Art. 96, zevende lid

Artikel 32 is van toepassing vanaf aanslagjaar 2022.

II. BESPREKING

2. Artikel 133, eerste lid, 2°, WIB 92 voorziet in een toeslag op de belastingvrije som van 870 euro (3) wanneer voor het jaar van huwelijk of verklaring van wettelijke samenwoning een aanslag per belastingplichtige wordt gevestigd en voor zover de echtgenoot of wettelijk samenwonende partner tijdens het jaar geen bestaansmiddelen heeft gehad die meer dan 1.800 euro (4) netto bedragen.

(3) Bedrag vóór indexering. Voor aanslagjaar 2022 bedraagt die toeslag na indexering 1.650 euro.
(4) Bedrag vóór indexering. Voor aanslagjaar 2022 bedraagt dat maximum na indexering 3.410 euro.

3. Het was destijds de bedoeling van de wetgever om aan pas gehuwden en pas wettelijke samenwonenden met een beperkt bedrag aan bestaansmiddelen een toeslag toe te kennen op de belastingvrije som, aangezien zij in het jaar van huwelijk of verklaring van wettelijke samenwoning via afzonderlijke aanslag belast worden en dus niet kunnen genieten van het voordeel van het huwelijksquotiënt (Kamer, DOC 55 1993/001, blz. 24).

Voor het jaar van ontbinding van het huwelijk, van scheiding van tafel en bed of van de beëindiging van de wettelijke samenwoning werd daarentegen niet in dergelijke toeslag op de belastingvrije som voorzien (Kamer, DOC 55 1993/001, blz. 24).

4. Op basis van de bestaande tekst van artikel 133, eerste lid, 2°, WIB 92 was de bovenvermelde toeslag echter ook van toepassing wanneer er zich tijdens het jaar van huwelijk of van verklaring van wettelijke samenwoning nadien nog één van de volgende gebeurtenissen voordeed:

- ontbinding van het huwelijk

- scheiding van tafel en bed

- beëindiging van de wettelijke samenwoning.

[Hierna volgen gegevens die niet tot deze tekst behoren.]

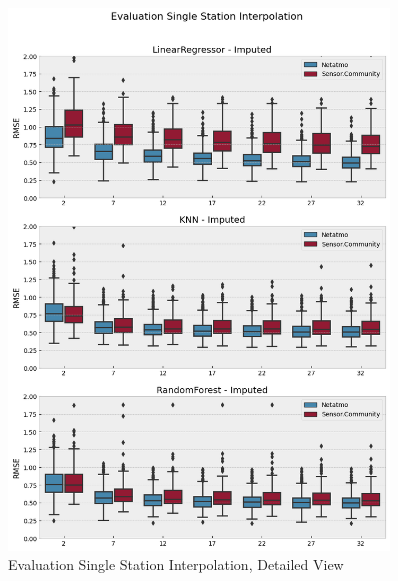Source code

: \begin{figure}[ht]
    \centering
    \includegraphics[width=0.9\textwidth]{images/eval imputed vs not imputed.png}
    \caption{Evaluation Single Station Interpolation, Detailed View}
    \label{fig:eval single station interpolation detailed}
\end{figure}

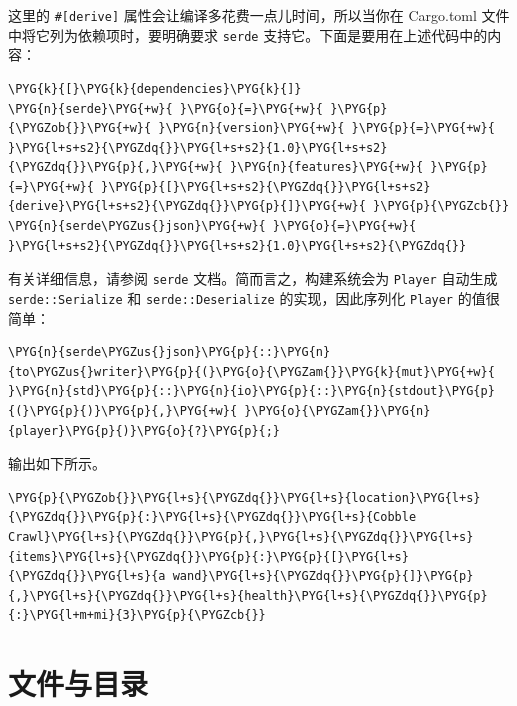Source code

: 这里的 \texttt{\#[derive]} 属性会让编译多花费一点儿时间，所以当你在 Cargo.toml 文件中将它列为依赖项时，要明确要求 \texttt{serde} 支持它。下面是要用在上述代码中的内容：

\begin{Verbatim}[commandchars=\\\{\},breaklines=true,breakanywhere=true,fontsize=\codefont,xleftmargin=17bp]
\PYG{k}{[}\PYG{k}{dependencies}\PYG{k}{]}
\PYG{n}{serde}\PYG{+w}{ }\PYG{o}{=}\PYG{+w}{ }\PYG{p}{\PYGZob{}}\PYG{+w}{ }\PYG{n}{version}\PYG{+w}{ }\PYG{p}{=}\PYG{+w}{ }\PYG{l+s+s2}{\PYGZdq{}}\PYG{l+s+s2}{1.0}\PYG{l+s+s2}{\PYGZdq{}}\PYG{p}{,}\PYG{+w}{ }\PYG{n}{features}\PYG{+w}{ }\PYG{p}{=}\PYG{+w}{ }\PYG{p}{[}\PYG{l+s+s2}{\PYGZdq{}}\PYG{l+s+s2}{derive}\PYG{l+s+s2}{\PYGZdq{}}\PYG{p}{]}\PYG{+w}{ }\PYG{p}{\PYGZcb{}}
\PYG{n}{serde\PYGZus{}json}\PYG{+w}{ }\PYG{o}{=}\PYG{+w}{ }\PYG{l+s+s2}{\PYGZdq{}}\PYG{l+s+s2}{1.0}\PYG{l+s+s2}{\PYGZdq{}}
\end{Verbatim}

有关详细信息，请参阅 \texttt{serde} 文档。简而言之，构建系统会为 \texttt{Player} 自动生成 \texttt{serde::Serialize} 和 \texttt{serde::Deserialize} 的实现，因此序列化 \texttt{Player} 的值很简单：

\begin{Verbatim}[commandchars=\\\{\},breaklines=true,breakanywhere=true,fontsize=\codefont,xleftmargin=17bp]
\PYG{n}{serde\PYGZus{}json}\PYG{p}{::}\PYG{n}{to\PYGZus{}writer}\PYG{p}{(}\PYG{o}{\PYGZam{}}\PYG{k}{mut}\PYG{+w}{ }\PYG{n}{std}\PYG{p}{::}\PYG{n}{io}\PYG{p}{::}\PYG{n}{stdout}\PYG{p}{(}\PYG{p}{)}\PYG{p}{,}\PYG{+w}{ }\PYG{o}{\PYGZam{}}\PYG{n}{player}\PYG{p}{)}\PYG{o}{?}\PYG{p}{;}
\end{Verbatim}

输出如下所示。

\begin{Verbatim}[commandchars=\\\{\},breaklines=true,breakanywhere=true,fontsize=\codefont,xleftmargin=17bp]
\PYG{p}{\PYGZob{}}\PYG{l+s}{\PYGZdq{}}\PYG{l+s}{location}\PYG{l+s}{\PYGZdq{}}\PYG{p}{:}\PYG{l+s}{\PYGZdq{}}\PYG{l+s}{Cobble Crawl}\PYG{l+s}{\PYGZdq{}}\PYG{p}{,}\PYG{l+s}{\PYGZdq{}}\PYG{l+s}{items}\PYG{l+s}{\PYGZdq{}}\PYG{p}{:}\PYG{p}{[}\PYG{l+s}{\PYGZdq{}}\PYG{l+s}{a wand}\PYG{l+s}{\PYGZdq{}}\PYG{p}{]}\PYG{p}{,}\PYG{l+s}{\PYGZdq{}}\PYG{l+s}{health}\PYG{l+s}{\PYGZdq{}}\PYG{p}{:}\PYG{l+m+mi}{3}\PYG{p}{\PYGZcb{}}
\end{Verbatim}

\section{文件与目录}

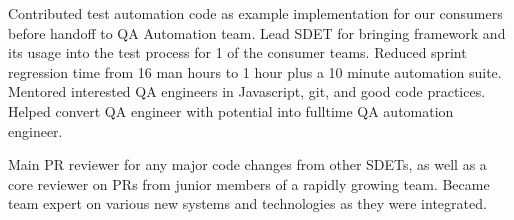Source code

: \begin{cventries}
{\begin{cvitems}
        \item {Contributed test automation code as example implementation for our consumers before handoff to QA Automation team. Lead SDET for bringing framework and its usage into the test process for 1 of the consumer teams. Reduced sprint regression time from 16 man hours to 1 hour plus a 10 minute automation suite. Mentored interested QA engineers in Javascript, git, and good code practices. Helped convert QA engineer with potential into fulltime QA automation engineer.}
		\item {Main PR reviewer for any major code changes from other SDETs, as well as a core reviewer on PRs from junior members of a rapidly growing team. Became team expert on various new systems and technologies as they were integrated.}
      \end{cvitems}
    }


\end{cventries}
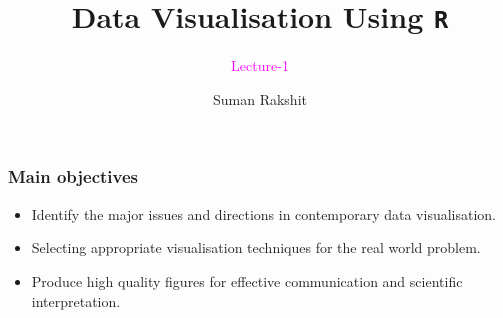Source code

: \documentclass{beamer}
\title[]{Data Visualisation Using \texttt{R}}
\subtitle{\textcolor{magenta}{Lecture-1}}
\author[]{Suman Rakshit} %
\institute[School of EECMS, Curtin University] %
{
	\textcolor{magenta}{School of EECMS, Curtin University} %
}
\begin{document}
\begin{frame}
	\titlepage %
\end{frame}







\begin{frame}[t]\frametitle{Main objectives}\vspace{5pt}
\begin{itemize}
\item Identify the major issues and directions in contemporary data visualisation.
\vspace{0.5in}
\item<2-> Selecting appropriate visualisation techniques for the real world problem.
\vspace{0.5in}
\item<3-> Produce high quality figures for effective communication and scientific interpretation.
\end{itemize}
\end{frame}

%
%
%
\end{document}
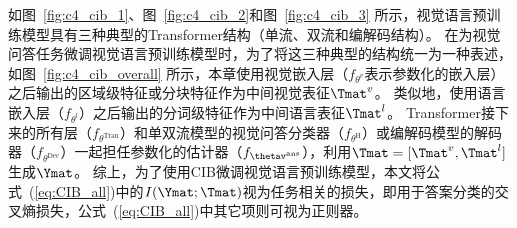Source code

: 如图~\ref{fig:c4_cib_1}、图~\ref{fig:c4_cib_2}和图~\ref{fig:c4_cib_3} 所示，视觉语言预训练模型具有三种典型的Transformer结构（单流、双流和编解码结构）。
在为视觉问答任务微调视觉语言预训练模型时，为了将这三种典型的结构统一为一种表述，如图~\ref{fig:c4_cib_overall} 所示，本章使用视觉嵌入层（$f_{\theta^v}$表示参数化的嵌入层）之后输出的区域级特征或分块特征作为中间视觉表征$\Tmat^v$。
类似地，使用语言嵌入层（$f_{\theta^l}$）之后输出的分词级特征作为中间语言表征$\Tmat^l$。
Transformer接下来的所有层（$f_{\theta^{{\text{Tran}}}}$）和单双流模型的视觉问答分类器（$f_{\theta^\text{H}}$）或编解码模型的解码器（$f_{\theta^\text{Dec}}$）一起担任参数化的估计器（$f_{\thetav^\text{ans}}$），利用$\Tmat=[\Tmat^v, \Tmat^l]$生成$\Ymat$。
综上，为了使用CIB微调视觉语言预训练模型，本文将公式~(\ref{eq:CIB_all})中的$I(\Ymat; \Tmat)$视为任务相关的损失，即用于答案分类的交叉熵损失，公式~(\ref{eq:CIB_all})中其它项则可视为正则器。

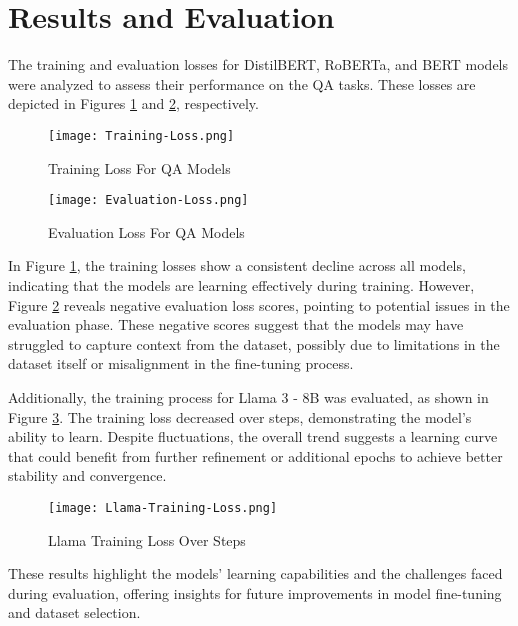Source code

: \documentclass[conference]{IEEEtran}
\begin{document}
\section{Results and Evaluation}

    The training and evaluation losses for DistilBERT, RoBERTa, and BERT models were analyzed to assess their performance on the QA tasks. These losses are depicted in Figures \ref{fig:training-loss-qa} and \ref{fig:evalutation-loss-qa}, respectively.
    {\\}

    \begin{figure}
        \centering
        \texttt{[image: Training-Loss.png]}
        \caption{Training Loss For QA Models}
        \label{fig:training-loss-qa}
    \end{figure}

    \begin{figure}
        \centering
        \texttt{[image: Evaluation-Loss.png]}
        \caption{Evaluation Loss For QA Models}
        \label{fig:evalutation-loss-qa}
    \end{figure}

    In Figure \ref{fig:training-loss-qa}, the training losses show a consistent decline across all models, indicating that the models are learning effectively during training. However, Figure \ref{fig:evalutation-loss-qa} reveals negative evaluation loss scores, pointing to potential issues in the evaluation phase. These negative scores suggest that the models may have struggled to capture context from the dataset, possibly due to limitations in the dataset itself or misalignment in the fine-tuning process.
    {\\}

    Additionally, the training process for Llama 3 - 8B was evaluated, as shown in Figure \ref{fig:llama-training-loss}. The training loss decreased over steps, demonstrating the model's ability to learn. Despite fluctuations, the overall trend suggests a learning curve that could benefit from further refinement or additional epochs to achieve better stability and convergence.

    \begin{figure}
        \centering
        \texttt{[image: Llama-Training-Loss.png]}
        \caption{Llama Training Loss Over Steps}
        \label{fig:llama-training-loss}
    \end{figure}

    These results highlight the models' learning capabilities and the challenges faced during evaluation, offering insights for future improvements in model fine-tuning and dataset selection.
\end{document}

5. Aangezien die toepassing van de toeslag op de belastingvrije som niet met de oorspronkelijke bedoeling van de wetgever strookt, heeft art. 32, W 27.06.2021 in artikel 133, WIB 92 een vijfde lid ingevoegd waardoor de belastingplichtige de bovenvermelde toeslag op de belastingvrije som voortaan niet meer verkrijgt als de ontbinding van het huwelijk, de scheiding van tafel en bed of de beëindiging van de wettelijke samenwoning plaatsvindt in hetzelfde jaar als het huwelijk of de verklaring van wettelijke samenwoning.

6. Op die uitsluiting heeft de wetgever echter één uitzondering voorzien, namelijk voor het geval waarin de wettelijke samenwoning wordt beëindigd doordat de wettelijk samenwonenden nog tijdens het jaar van hun verklaring van wettelijke samenwoning met elkaar in het huwelijk treden.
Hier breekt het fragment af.